Why should adding complexity to a model also mean redoing a part of our program?
As we make models in our spreadsheets more complex, we quickly fall prey to that spreadsheet. It is no longer clear to someone other than its author. And, often the author loses track!
A new person is not able to easily understand where to start, as it hidesrelationships between cells. Serious effort must be made to decode the spreadsheet and the context behind it.

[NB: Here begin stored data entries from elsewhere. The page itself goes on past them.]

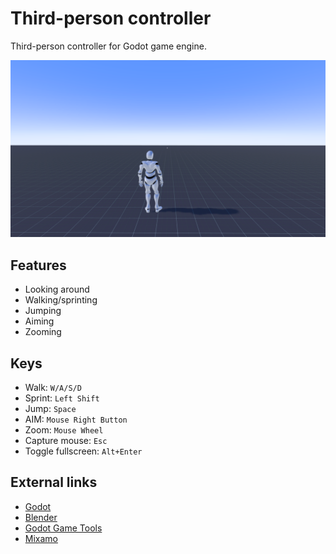 # Third-person controller

Third-person controller for Godot game engine.

![Screenshot](assets/screenshot.png)

## Features

- Looking around
- Walking/sprinting
- Jumping
- Aiming
- Zooming

## Keys

- Walk: `W/A/S/D`
- Sprint: `Left Shift`
- Jump: `Space`
- AIM: `Mouse Right Button`
- Zoom: `Mouse Wheel`
- Capture mouse: `Esc`
- Toggle fullscreen: `Alt+Enter`

## External links

- [Godot](https://godotengine.org/)
- [Blender](https://www.blender.org/)
- [Godot Game Tools](https://github.com/vini-guerrero/Godot_Game_Tools/)
- [Mixamo](https://www.mixamo.com/)
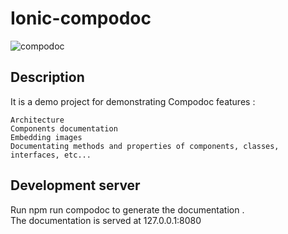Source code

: Ionic-compodoc
=====================

![compodoc](https://avatars3.githubusercontent.com/u/23202313)
 

## Description

It is a demo project for demonstrating Compodoc features :

    Architecture
    Components documentation
    Embedding images
    Documentating methods and properties of components, classes, interfaces, etc...


## Development server


Run npm run compodoc to generate the documentation . <br/>
The documentation is served at 127.0.0.1:8080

While other languages like python may be harder to learn, the ability to contribute to someone else’s work sets a foundation for community, extensibility and a shared language for connected thought and learning. Spreadsheets create information silos.
Also, spreadsheets have no inherent way of collaborating across different documents. Spreadsheets can hardly be reused (other than making copies), and cannot easily embed data and calculations from other spreadsheets (without a lot of effort).
We need a better and more transparent way for people to collaborate, to take data and calculations out of their silos and allow people to communicate and reuse them easily.
In most situations, complex spreadsheets are not used for communication.
Instead, their values or graphics are extracted and embedded in a document, e-mail or Powerpoint presentation. They lose their provenance, and there’s no good way for the recipient of that message to validate the process or correction of the data that they’re being presented with. They’re getting a value out of context in a static document.
Imagine if the medium that you communicated in was also the medium in which the calculations and data lived. All the data would be traceable to its origin and easily understood with minimal effort by anyone with enough diligence.
Documents like these are not meant to be static. These documents are meant to be living things, updated in real-time, created, changed and consumed by many people collaborating.
At Decipad, we believe a better and more accessible way to create, collaborate and share number-related knowledge is possible.
The software engineering and open source communities have opened up the world. They have helped me personally in expressing my creativity and improving my ingenuity, allowing me to help others be more productive and efficient. We need to make it easier for more people to use data tools that promote collaboration, extensibility and shared learning.
We’re just getting started. But, in the coming months, we will be sharing how we’re trying to approach issues like units, dimensions, reuse and more.